Scan the data. Collect each line that contains the word "defined".

───

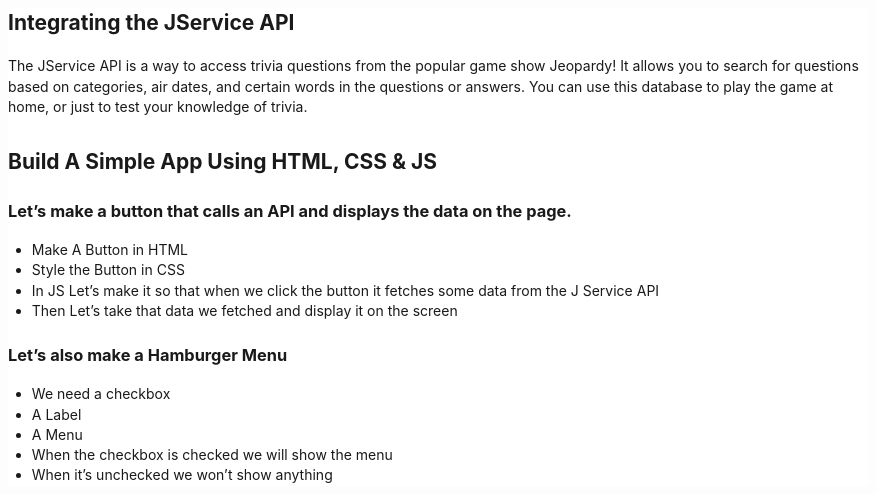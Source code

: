 ## Integrating the JService API

The JService API is a way to access trivia questions from the popular game show Jeopardy! It allows you to search for questions based on categories, air dates, and certain words in the questions or answers. You can use this database to play the game at home, or just to test your knowledge of trivia.


## Build A Simple App Using HTML, CSS & JS

### Let’s make a button that calls an API and displays the data on the page.
- Make A Button in HTML
- Style the Button in CSS
- In JS Let’s make it so that when we click the button it fetches some data from the J Service API
- Then Let’s take that data we fetched and display it on the screen 
### Let’s also make a Hamburger Menu
- We need a checkbox
- A Label
- A Menu
- When the checkbox is checked we will show the menu
- When it’s unchecked we won’t show anything
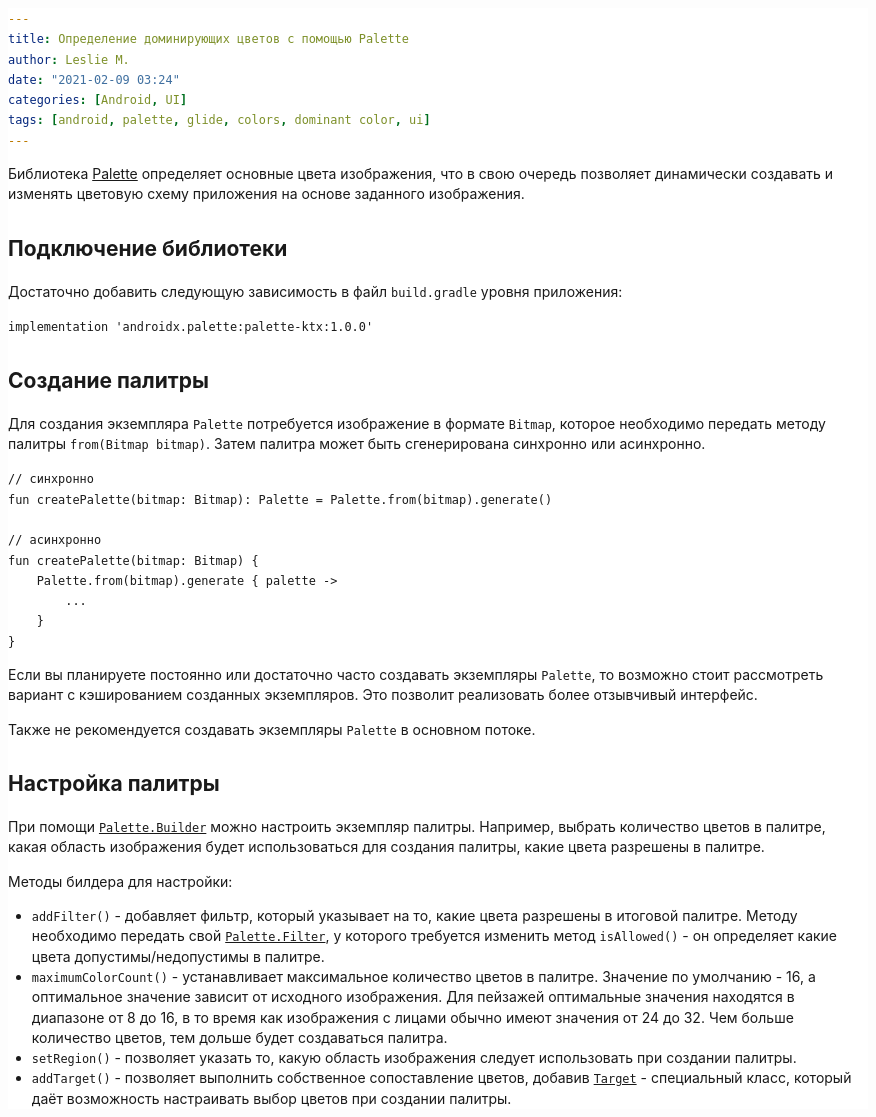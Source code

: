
 ```yaml
---
title: Определение доминирующих цветов с помощью Palette
author: Leslie M.
date: "2021-02-09 03:24"
categories: [Android, UI]
tags: [android, palette, glide, colors, dominant color, ui]
---
```


Библиотека [Palette][palette-doc] определяет основные цвета изображения, что в свою очередь позволяет динамически создавать и изменять цветовую схему приложения на основе заданного изображения.

## Подключение библиотеки

Достаточно добавить следующую зависимость в файл `build.gradle` уровня приложения:
```
implementation 'androidx.palette:palette-ktx:1.0.0'
```


## Создание палитры

Для создания экземпляра `Palette` потребуется изображение в формате `Bitmap`, которое необходимо передать методу палитры `from(Bitmap bitmap)`. Затем палитра может быть сгенерирована синхронно или асинхронно.

```
// синхронно
fun createPalette(bitmap: Bitmap): Palette = Palette.from(bitmap).generate()

// асинхронно
fun createPalette(bitmap: Bitmap) {
    Palette.from(bitmap).generate { palette ->
        ...
    }
}
```

Если вы планируете постоянно или достаточно часто создавать экземпляры `Palette`, то возможно стоит рассмотреть вариант с кэшированием созданных экземпляров. Это позволит реализовать более отзывчивый интерфейс.

Также не рекомендуется создавать экземпляры `Palette` в основном потоке.


## Настройка палитры

При помощи [`Palette.Builder`][palette-builder-doc] можно настроить экземпляр палитры. Например, выбрать количество цветов в палитре, какая область изображения будет использоваться для создания палитры, какие цвета разрешены в палитре.

Методы билдера для настройки:
- `addFilter()` - добавляет фильтр, который указывает на то, какие цвета разрешены в итоговой палитре. Методу необходимо передать свой [`Palette.Filter`][palette-filter-doc], у которого требуется изменить метод `isAllowed()` - он определяет какие цвета допустимы/недопустимы в палитре.
- `maximumColorCount()` - устанавливает максимальное количество цветов в палитре. Значение по умолчанию - 16, а оптимальное значение зависит от исходного изображения. Для пейзажей оптимальные значения находятся в диапазоне от 8 до 16, в то время как изображения с лицами обычно имеют значения от 24 до 32. Чем больше количество цветов, тем дольше будет создаваться палитра.
- `setRegion()` - позволяет указать то, какую область изображения следует использовать при создании палитры.
- `addTarget()` - позволяет выполнить собственное сопоставление цветов, добавив [`Target`][palette-target] - специальный класс, который даёт возможность настраивать выбор цветов при создании палитры.


[glide-wiki]: https://github.com/bumptech/glide/wiki/Custom-targets#palette-example
[glide]: https://github.com/bumptech/glide
[palette-doc]: https://developer.android.com/training/material/palette-colors
[palette-builder-doc]: https://developer.android.com/reference/androidx/palette/graphics/Palette.Builder#addFilter(android.support.v7.graphics.Palette.Filter)
[palette-filter-doc]: https://developer.android.com/reference/androidx/palette/graphics/Palette.Filter
[palette-target]: https://developer.android.com/reference/androidx/palette/graphics/Target
[palette-swatch]: https://developer.android.com/reference/androidx/palette/graphics/Palette.Swatch#getTitleTextColor()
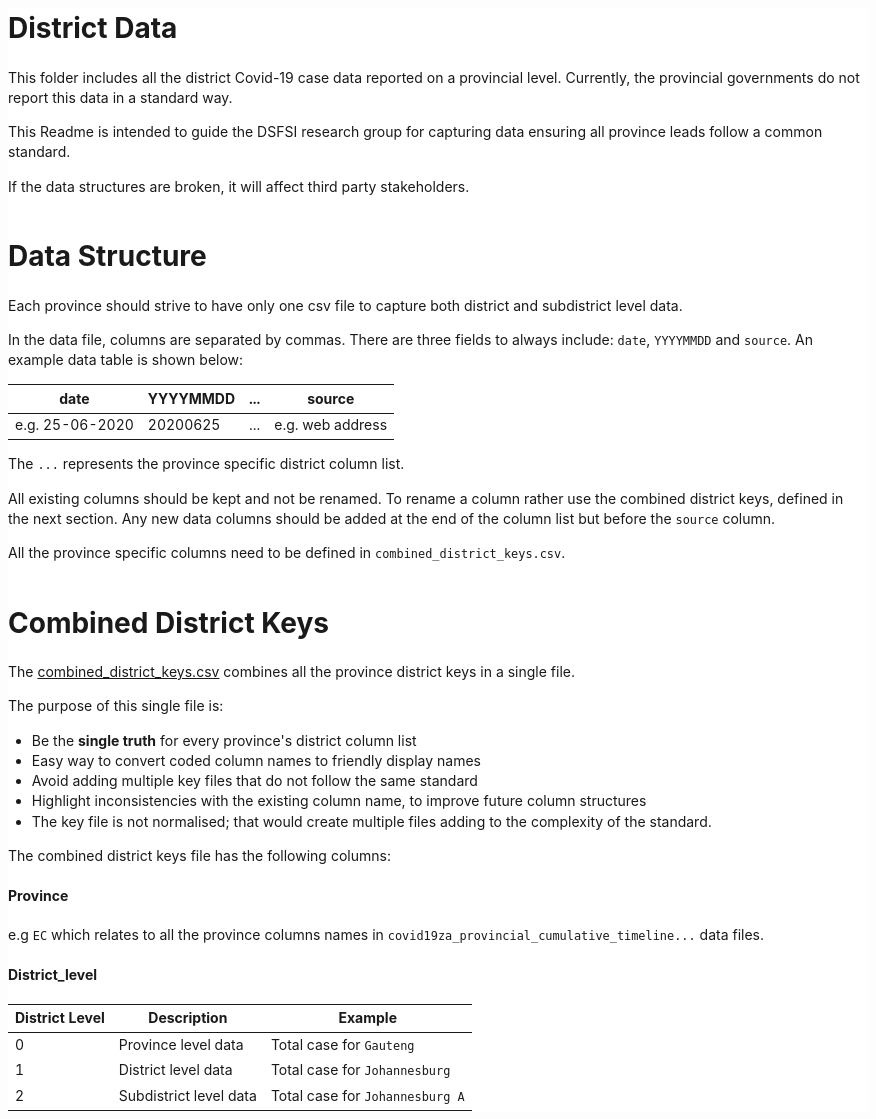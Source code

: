 # District Data

This folder includes all the district Covid-19 case data reported on a provincial level. Currently, the provincial governments do not report this data in a standard way.

This Readme is intended to guide the DSFSI research group for capturing data ensuring all province leads follow a common standard.

If the data structures are broken, it will affect third party stakeholders.

# Data Structure

Each province should strive to have only one csv file to capture both district and subdistrict level data.

In the data file, columns are separated by commas. There are three fields to always include: `date`, `YYYYMMDD` and `source`. An example data table is shown below:

| date            | YYYYMMDD | ... | source           |
| --------------- | -------- | --- | ---------------- |
| e.g. 25-06-2020 | 20200625 | ... | e.g. web address |

The `...` represents the province specific district column list.

All existing columns should be kept and not be renamed. To rename a column rather use the combined district keys, defined in the next section. Any new data columns should be added at the end of the column list but before the `source` column.

All the province specific columns need to be defined in `combined_district_keys.csv`.

# Combined District Keys

The [combined_district_keys.csv](https://github.com/dsfsi/covid19za/blob/master/data/district_data/combined_district_keys.csv) combines all the province district keys in a single file.

The purpose of this single file is:

* Be the **single truth** for every province's district column list
* Easy way to convert coded column names to friendly display names
* Avoid adding multiple key files that do not follow the same standard
* Highlight inconsistencies with the existing column name, to improve future column structures
* The key file is not normalised; that would create multiple files adding to the complexity of the standard.

The combined district keys file has the following columns:

#### Province
e.g `EC` which relates to all the province columns names in `covid19za_provincial_cumulative_timeline...` data files.

#### District_level

| District Level | Description | Example |
| - | - | - |
| 0 | Province level data | Total case for `Gauteng` |
| 1 | District level data | Total case for `Johannesburg` |
| 2 | Subdistrict level data | Total case for `Johannesburg A` |
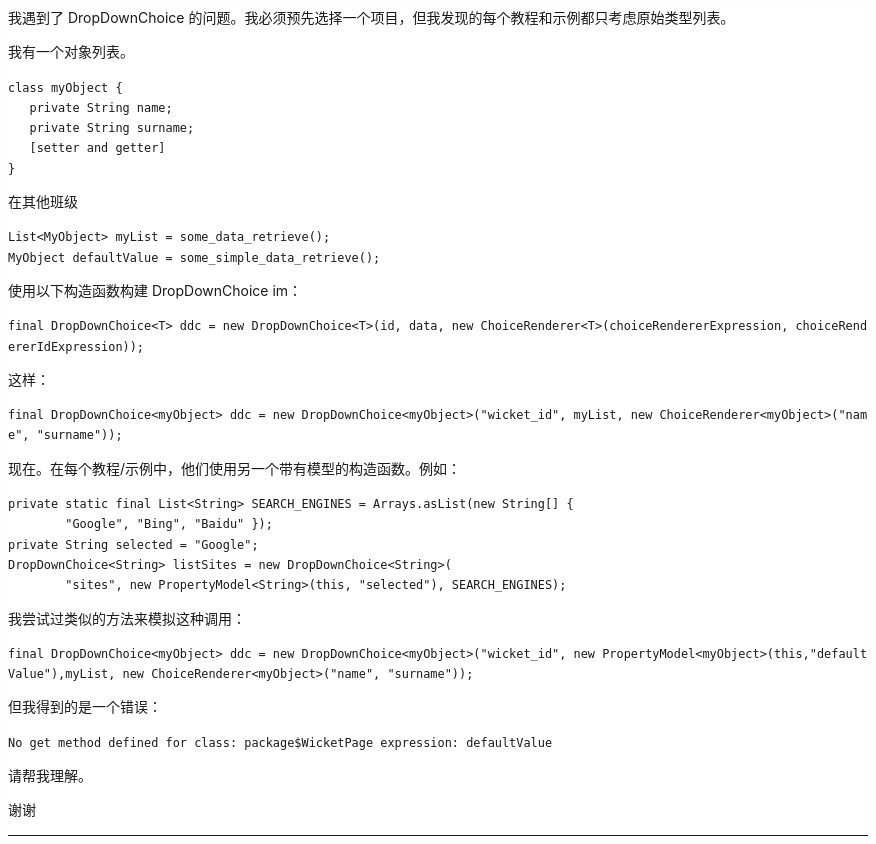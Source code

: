 我遇到了 DropDownChoice 的问题。我必须预先选择一个项目，但我发现的每个教程和示例都只考虑原始类型列表。

我有一个对象列表。

```
class myObject {
   private String name;
   private String surname;
   [setter and getter]
} 
```

在其他班级

```
List<MyObject> myList = some_data_retrieve();
MyObject defaultValue = some_simple_data_retrieve(); 
```

使用以下构造函数构建 DropDownChoice im：

```
final DropDownChoice<T> ddc = new DropDownChoice<T>(id, data, new ChoiceRenderer<T>(choiceRendererExpression, choiceRendererIdExpression)); 
```

这样：

```
final DropDownChoice<myObject> ddc = new DropDownChoice<myObject>("wicket_id", myList, new ChoiceRenderer<myObject>("name", "surname")); 
```

现在。在每个教程/示例中，他们使用另一个带有模型的构造函数。例如：

```
private static final List<String> SEARCH_ENGINES = Arrays.asList(new String[] {
        "Google", "Bing", "Baidu" });
private String selected = "Google";
DropDownChoice<String> listSites = new DropDownChoice<String>(
        "sites", new PropertyModel<String>(this, "selected"), SEARCH_ENGINES); 
```

我尝试过类似的方法来模拟这种调用：

```
final DropDownChoice<myObject> ddc = new DropDownChoice<myObject>("wicket_id", new PropertyModel<myObject>(this,"defaultValue"),myList, new ChoiceRenderer<myObject>("name", "surname")); 
```

但我得到的是一个错误：

```
No get method defined for class: package$WicketPage expression: defaultValue 
```

请帮我理解。

谢谢

* * *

───

REPLY:
All existing columns should be kept and not be renamed. To rename a column rather use the combined district keys, defined in the next section. Any new data columns should be added at the end of the column list but before the `source` column.
All the province specific columns need to be defined in `combined_district_keys.csv`.
No get method defined for class: package$WicketPage expression: defaultValue 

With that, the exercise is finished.